Comme je ne rêve pas la nuit, ou en tous cas comme je ne me souviens pas de mes rêves, le lendemain matin, mes premières pensées sont pour mes élèves. Il faut que je me remette au travail et prépare ma classe. Studieuse et organisée, comme j'aime l'être. Je suis maîtresse Marine … qui, quand elle entend un papier se glisser sous sa porte, pense à un numéro de téléphone. Un jeune homme, un petit peu timide, ne chercherait-il pas à communiquer avec elle ? La nuit ne lui aurait-elle pas porté conseil à lui ?
Non : ce n'est que le courrier que la gardienne vient de m'apporter. Ce n'est qu'un rappel à l'ordre de la bibliothèque pour que je rende les livres en retard sous peine d'amende. Quel cadeau !
Quand Lycka vient me gratter, je comprends qu'il est l'heure pour que je ressorte de ma tanière. Il est tôt, pas de risque : un jogging et un sweat-shirt, ce sera très bien !
Une fenêtre, deux fenêtres, trois fenêtres. Je déraille.
Oh, il y a une table sur la terrasse, c'est sympa ça ! Moi, je n'ai pas de place pour mettre une table dehors. Son studio ne serait-il pas plus grand que le mien ?
La fenêtre est ouverte ? Je pourrai crier son prénom ! Mais ça, ce n'est pas une idée qui me vient à l'esprit sur le moment, quand même pas ! Je me suis plutôt dit qu'il n'avait pas intérêt à pointer le bout de son nez : je vous rappelle que je ne suis pas sur mon 31 ! Même si je ne suis pas branchée mode, il y a mieux quand même comme tenue pour un second "rendez-vous" …
Deux jours plus tard, je commence à perdre patience.
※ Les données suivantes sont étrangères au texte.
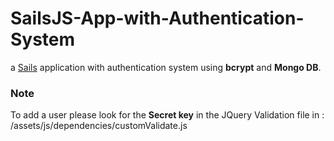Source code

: # SailsJS-App-with-Authentication-System

a [Sails](http://sailsjs.org) application with authentication system using **bcrypt** and **Mongo DB**.

### Note
To add a user please look for the **Secret key** in the JQuery Validation file in : /assets/js/dependencies/customValidate.js

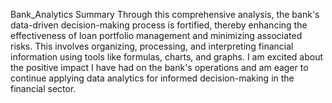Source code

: Bank_Analytics
Summary
Through this comprehensive analysis, the bank's data-driven decision-making process is fortified, thereby enhancing the effectiveness of loan portfolio management and minimizing associated risks.
This involves organizing, processing, and interpreting financial information using tools like formulas, charts, and graphs.
I am excited about the positive impact I have had on the bank's operations and am eager to continue applying data analytics for informed decision-making in the financial sector.
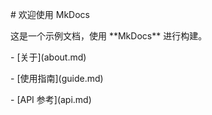 \# 欢迎使用 MkDocs  

这是一个示例文档，使用 \*\*MkDocs\*\* 进行构建。  

\- \[关于](about.md)  

\- \[使用指南](guide.md)  

\- \[API 参考](api.md)  

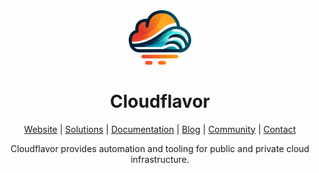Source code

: <div align="center">
  <img src="https://raw.githubusercontent.com/cloudflavor/.github/main/profile/assets/cloudflavor.svg" width="100" alt="cloudflavor">
</div>

<h1 align="center">Cloudflavor</h1>

<div align="center">
    <a href="https://cloudflavor.io">Website</a> | <a href="https://cloudflavor.io/solutions">Solutions</a> | <a href="https://cloudflavor.io/docs">Documentation</a> | <a href="https://cloudflavor.io/blog">Blog</a> | <a href="https://cloudflavor.io/community">Community</a> | <a href="https://cloudflavor.io/contact">Contact</a>
</div>


<p align="center">
    Cloudflavor provides automation and tooling for public and private cloud infrastructure.
</p>
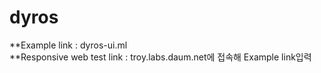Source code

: # dyros

**Example link : dyros-ui.ml<BR>
**Responsive web test link : troy.labs.daum.net에 접속해 Example link입력
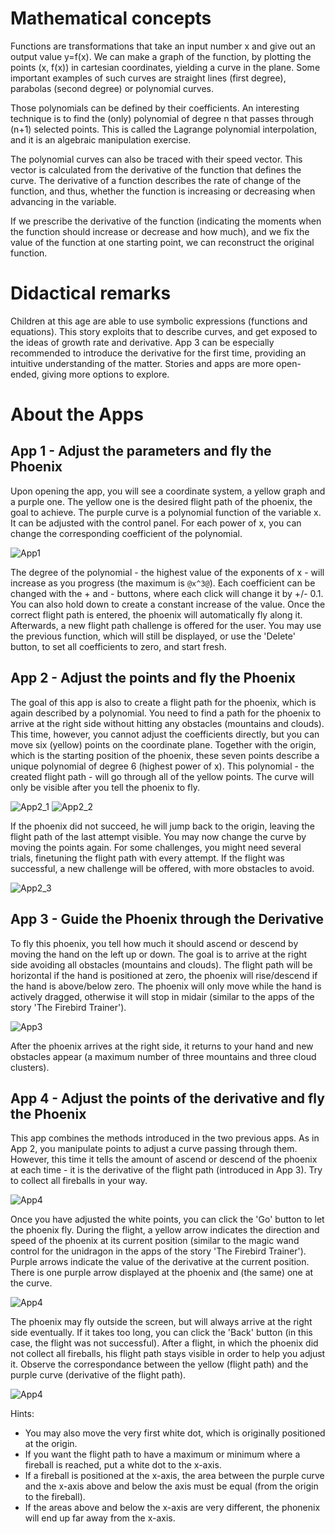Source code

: # Mathematical concepts
Functions are transformations that take an input number x and give out an output value y=f(x). We can make a graph of the function, by plotting the points (x, f(x)) in cartesian coordinates, yielding a curve in the plane. Some important examples of such curves are straight lines (first degree), parabolas (second degree) or polynomial curves.

Those polynomials can be defined by their coefficients. An interesting technique is to find the (only) polynomial of degree n that passes through (n+1) selected points. This is called the Lagrange polynomial interpolation, and it is an algebraic manipulation exercise.

The polynomial curves can also be traced with their speed vector. This vector is calculated from the derivative of the function that defines the curve. The derivative of a function describes the rate of change of the function, and thus, whether the function is increasing or decreasing when advancing in the variable.

If we prescribe the derivative of the function (indicating the moments when the function should increase or decrease and how much), and we fix the value of the function at one starting point, we can reconstruct the original function.



# Didactical remarks
Children at this age are able to use symbolic expressions (functions and equations). This story exploits that to describe curves, and get exposed to the ideas of growth rate and derivative. App 3 can be especially recommended to introduce the derivative for the first time, providing an intuitive understanding of the matter. Stories and apps are more open-ended, giving more options to explore.

# About the Apps

## App 1 - Adjust the parameters and fly the Phoenix

Upon opening the app, you will see a coordinate system, a yellow graph and a purple one. The yellow one is the desired flight path of the phoenix, the goal to achieve. The purple curve is a polynomial function of the variable x. It can be adjusted with the control panel. For each power of x, you can change the corresponding coefficient of the polynomial.

![App1](/stories/fire-3/img/_align-center_/app1.png)

The degree of the polynomial - the highest value of the exponents of x - will increase as you progress (the maximum is `@x^3@`). Each coefficient can be changed with the + and - buttons, where each click will change it by +/- 0.1. You can also hold down to create a constant increase of the value. Once the correct flight path is entered, the phoenix will automatically fly along it. Afterwards, a new flight path challenge is offered for the user. You may use the previous function, which will still be displayed, or use the 'Delete' button, to set all coefficients to zero, and start fresh.

## App 2 - Adjust the points and fly the Phoenix

The goal of this app is also to create a flight path for the phoenix, which is again described by a polynomial. You need to find a path for the phoenix to arrive at the right side without hitting any obstacles (mountains and clouds). This time, however, you cannot adjust the coefficients directly, but you can move six (yellow) points on the coordinate plane. Together with the origin, which is the starting position of the phoenix, these seven points describe a unique polynomial of degree 6 (highest power of x). This polynomial - the created flight path - will go through all of the yellow points. The curve will only be visible after you tell the phoenix to fly.

![App2_1](/stories/fire-3/img/2_1.png)
![App2_2](/stories/fire-3/img/2_2.png)

If the phoenix did not succeed, he will jump back to the origin, leaving the flight path of the last attempt visible. You may now change the curve by moving the points again. For some challenges, you might need several trials, finetuning the flight path with every attempt. If the flight was successful, a new challenge will be offered, with more obstacles to avoid.

![App2_3](/stories/fire-3/img/_align-center_/2_3.png)

## App 3 - Guide the Phoenix through the Derivative

To fly this phoenix, you tell how much it should ascend or descend by moving the hand on the left up or down. The goal is to arrive at the right side avoiding all obstacles (mountains and clouds). The flight path will be horizontal if the hand is positioned at zero, the phoenix will rise/descend if the hand is above/below zero. The phoenix will only move while the hand is actively dragged, otherwise it will stop in midair (similar to the apps of the story 'The Firebird Trainer').

![App3](/stories/fire-3/img/_align-center_/3.png)

After the phoenix arrives at the right side, it returns to your hand and new obstacles appear (a maximum number of three mountains and three cloud clusters).

## App 4 - Adjust the points of the derivative and fly the Phoenix

This app combines the methods introduced in the two previous apps. As in App 2, you manipulate points to adjust a curve passing through them. However, this time it tells the amount of ascend or descend of the phoenix at each time - it is the derivative of the flight path (introduced in App 3). Try to collect all fireballs in your way.

![App4](/stories/fire-3/img/_align-center_/4_1.png)

Once you have adjusted the white points, you can click the 'Go' button to let the phoenix fly. During the flight, a yellow arrow indicates the direction and speed of the phoenix at its current position (similar to the magic wand control for the unidragon in the apps of the story 'The Firebird Trainer'). Purple arrows indicate the value of the derivative at the current position. There is one purple arrow displayed at the phoenix and (the same) one at the curve. 

![App4](/stories/fire-3/img/_align-center_/4_2.png)

The phoenix may fly outside the screen, but will always arrive at the right side eventually. If it takes too long, you can click the 'Back' button (in this case, the flight was not successful). After a flight, in which the phoenix did not collect all fireballs, his flight path stays visible in order to help you adjust it. Observe the correspondance between the yellow (flight path) and the purple curve (derivative of the flight path). 

![App4](/stories/fire-3/img/_align-center_/4_3.png)

Hints:
* You may also move the very first white dot, which is originally positioned at the origin.
* If you want the flight path to have a maximum or minimum where a fireball is reached, put a white dot to the x-axis.
* If a fireball is positioned at the x-axis, the area between the purple curve and the x-axis above and below the axis must be equal (from the origin to the fireball). 
* If the areas above and below the x-axis are very different, the phonenix will end up far away from the x-axis.



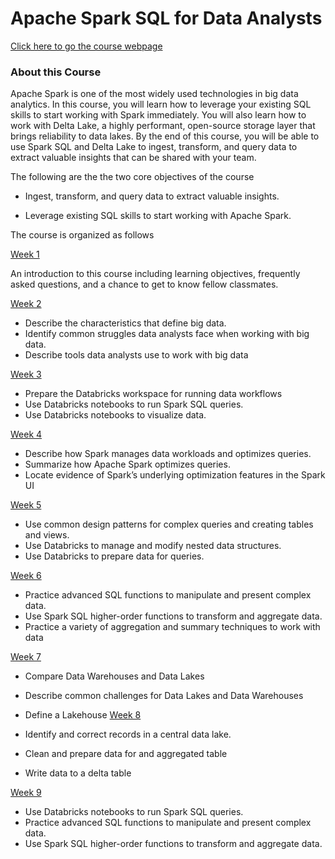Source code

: # Apache Spark SQL for Data Analysts
[Click here to go the course webpage](https://www.coursera.org/learn/apache-spark-sql-for-data-analysts/home/welcome)
### About this Course

Apache Spark is one of the most widely used technologies in big data analytics. In this course, you will learn how to leverage your existing SQL skills to start working with Spark immediately. You will also learn how to work with Delta Lake, a highly performant, open-source storage layer that brings reliability to data lakes. By the end of this course, you will be able to use Spark SQL and Delta Lake to ingest, transform, and query data to extract valuable insights that can be shared with your team.

The following are the the two core objectives of the course

* Ingest, transform, and query data to extract valuable insights.

* Leverage existing SQL skills to start working with Apache Spark. 

The course is organized as follows

[Week 1]()

An introduction to this course including learning objectives, frequently asked questions, and a chance to get to know fellow classmates.

[Week 2]()

* Describe the characteristics that define big data.
* Identify common struggles data analysts face when working with big data.
* Describe tools data analysts use to work with big data

[Week 3]()
 
* Prepare the Databricks workspace for running data workflows
* Use Databricks notebooks to run Spark SQL queries.
* Use Databricks notebooks to visualize data.


[Week 4]()
* Describe how Spark manages data workloads and optimizes queries.
* Summarize how Apache Spark optimizes queries.
* Locate evidence of Spark’s underlying optimization features in the Spark UI

[Week 5]()

* Use common design patterns for complex queries and creating tables and views.
* Use Databricks to manage and modify nested data structures.
* Use Databricks to prepare data for queries.

[Week 6]()

* Practice advanced SQL functions to manipulate and present complex data.
* Use Spark SQL higher-order functions to transform and aggregate data.
* Practice a variety of aggregation and summary techniques to work with data

[Week 7]()
* Compare Data Warehouses and Data Lakes
* Describe common challenges for Data Lakes and Data Warehouses
* Define a Lakehouse
[Week 8]()

* Identify and correct records in a central data lake.
* Clean and prepare data for and aggregated table
* Write data to a delta table

[Week 9]()

* Use Databricks notebooks to run Spark SQL queries.
* Practice advanced SQL functions to manipulate and present complex data.
* Use Spark SQL higher-order functions to transform and aggregate data.


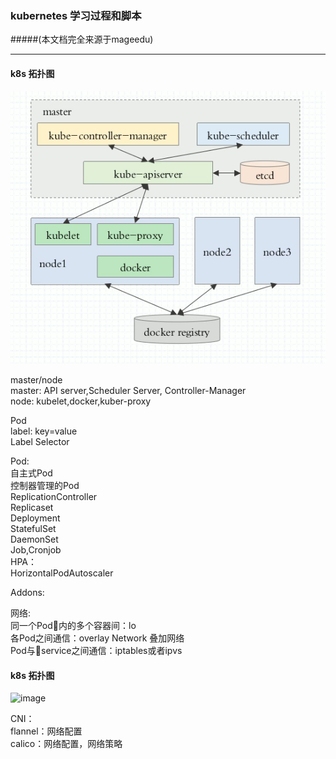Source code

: ### kubernetes 学习过程和脚本  
#####(本文档完全来源于mageedu)
***
#### k8s 拓扑图
![image](https://github.com/king131/kubernetes/blob/master/kubeadm/images/k8stuopu.png)




master/node  
  master: API server,Scheduler Server,   Controller-Manager  
  node: kubelet,docker,kuber-proxy  

Pod  
  label: key=value  
  Label Selector  

Pod:  
  自主式Pod  
  控制器管理的Pod  
    ReplicationController  
    Replicaset  
    Deployment  
    StatefulSet  
    DaemonSet  
    Job,Cronjob  
HPA：  
  HorizontalPodAutoscaler  

Addons:  

网络:  
  同一个Pod内的多个容器间：lo  
  各Pod之间通信：overlay Network 叠加网络  
  Pod与service之间通信：iptables或者ipvs
#### k8s 拓扑图
![image](https://github.com/king131/kubernetes/blob/master/kubeadm/images/k8sk8s_network)  

CNI：  
  flannel：网络配置  
  calico：网络配置，网络策略  
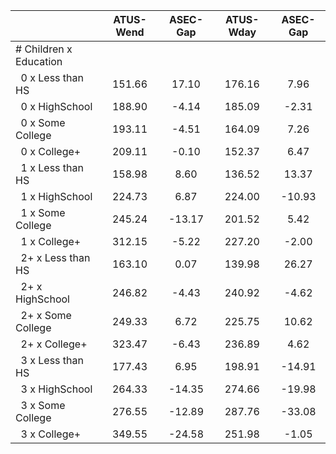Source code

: 
|                      |    ATUS-Wend |     ASEC-Gap |    ATUS-Wday |     ASEC-Gap |
| -------------------- | :----------: | :----------: | :----------: | :----------: |
| # Children x Education |              |              |              |              |
| &nbsp;&nbsp;0 x Less than HS |       151.66 |        17.10 |       176.16 |         7.96 |
| &nbsp;&nbsp;0 x HighSchool |       188.90 |        -4.14 |       185.09 |        -2.31 |
| &nbsp;&nbsp;0 x Some College |       193.11 |        -4.51 |       164.09 |         7.26 |
| &nbsp;&nbsp;0 x College+ |       209.11 |        -0.10 |       152.37 |         6.47 |
| &nbsp;&nbsp;1 x Less than HS |       158.98 |         8.60 |       136.52 |        13.37 |
| &nbsp;&nbsp;1 x HighSchool |       224.73 |         6.87 |       224.00 |       -10.93 |
| &nbsp;&nbsp;1 x Some College |       245.24 |       -13.17 |       201.52 |         5.42 |
| &nbsp;&nbsp;1 x College+ |       312.15 |        -5.22 |       227.20 |        -2.00 |
| &nbsp;&nbsp;2+ x Less than HS |       163.10 |         0.07 |       139.98 |        26.27 |
| &nbsp;&nbsp;2+ x HighSchool |       246.82 |        -4.43 |       240.92 |        -4.62 |
| &nbsp;&nbsp;2+ x Some College |       249.33 |         6.72 |       225.75 |        10.62 |
| &nbsp;&nbsp;2+ x College+ |       323.47 |        -6.43 |       236.89 |         4.62 |
| &nbsp;&nbsp;3 x Less than HS |       177.43 |         6.95 |       198.91 |       -14.91 |
| &nbsp;&nbsp;3 x HighSchool |       264.33 |       -14.35 |       274.66 |       -19.98 |
| &nbsp;&nbsp;3 x Some College |       276.55 |       -12.89 |       287.76 |       -33.08 |
| &nbsp;&nbsp;3 x College+ |       349.55 |       -24.58 |       251.98 |        -1.05 |

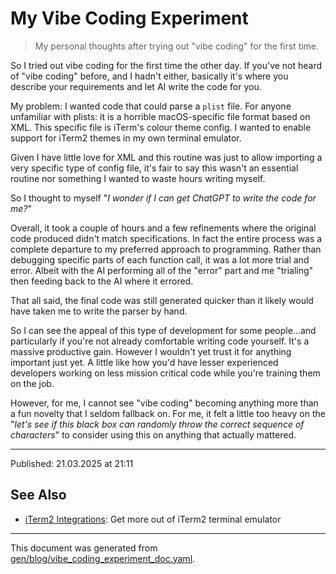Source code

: # My Vibe Coding Experiment

> My personal thoughts after trying out "vibe coding" for the first time.

So I tried out vibe coding for the first time the other day. If you've not heard of "vibe coding" before, and I hadn't either, basically it's where you describe your requirements and let AI write the code for you.

My problem: I wanted code that could parse a `plist` file. For anyone unfamiliar with plists: it is a horrible macOS-specific file format based on XML. This specific file is iTerm's colour theme config. I wanted to enable support for iTerm2 themes in my own terminal emulator.

Given I have little love for XML and this routine was just to allow importing a very specific type of config file, it's fair to say this wasn't an essential routine nor something I wanted to waste hours writing myself.

So I thought to myself "_I wonder if I can get ChatGPT to write the code for me?_"

Overall, it took a couple of hours and a few refinements where the original code produced didn't match specifications. In fact the entire process was a complete departure to my preferred approach to programming. Rather than debugging specific parts of each function call, it was a lot more trial and error. Albeit with the AI performing all of the "error" part and me "trialing" then feeding back to the AI where it errored.

That all said, the final code was still generated quicker than it likely would have taken me to write the parser by hand.

So I can see the appeal of this type of development for some people...and particularly if you're not already comfortable writing code yourself. It's a massive productive gain. However I wouldn't yet trust it for anything important just yet. A little like how you'd have lesser experienced developers working on less mission critical code while you're training them on the job.

However, for me, I cannot see "vibe coding" becoming anything more than a fun novelty that I seldom fallback on. For me, it felt a little too heavy on the "_let's see if this black box can randomly throw the correct sequence of characters_" to consider using this on anything that actually mattered.

<hr>

Published: 21.03.2025 at 21:11

## See Also

* [iTerm2 Integrations](../integrations/iterm2.md):
  Get more out of iTerm2 terminal emulator

<hr/>

This document was generated from [gen/blog/vibe_coding_experiment_doc.yaml](https://github.com/lmorg/murex/blob/master/gen/blog/vibe_coding_experiment_doc.yaml).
Je me lasse aussi.
Fin de l'histoire.
N'empêche, je me rends compte que j'aimerais bien tomber amoureuse … Qu'avancer dans ma vie personnelle pourrait bien être mon prochain « projet ».
Voir les gens dans la rue en couple, le sourire aux lèvres (quand ils ne se bécotent pas), en train de pique-niquer, de lire l'un à côté de l'autre, de faire des jeux de carte, de se faire des papouilles aussi discrètes que possible - mais elles ne le sont pas – ça me démoralise autant que ça me donne envie d'avoir un petit-ami, moi aussi !
Oui, il serait temps que je pense à moi, maintenant. Car finalement, ce n'est pas mon livre qui m'apportera l'amour. Avec ou sans lui, il y a une place dans mon cœur que j'ai tapissé du mieux que j'ai pu pour la rendre accueillante mais qui me fait de la peine en restant vide.

En fait, je crois que je me sens un petit peu seule. Je viens quand même de m'inventer une histoire à partir d'une porte qu'on m'a tenue …
Marine Sch.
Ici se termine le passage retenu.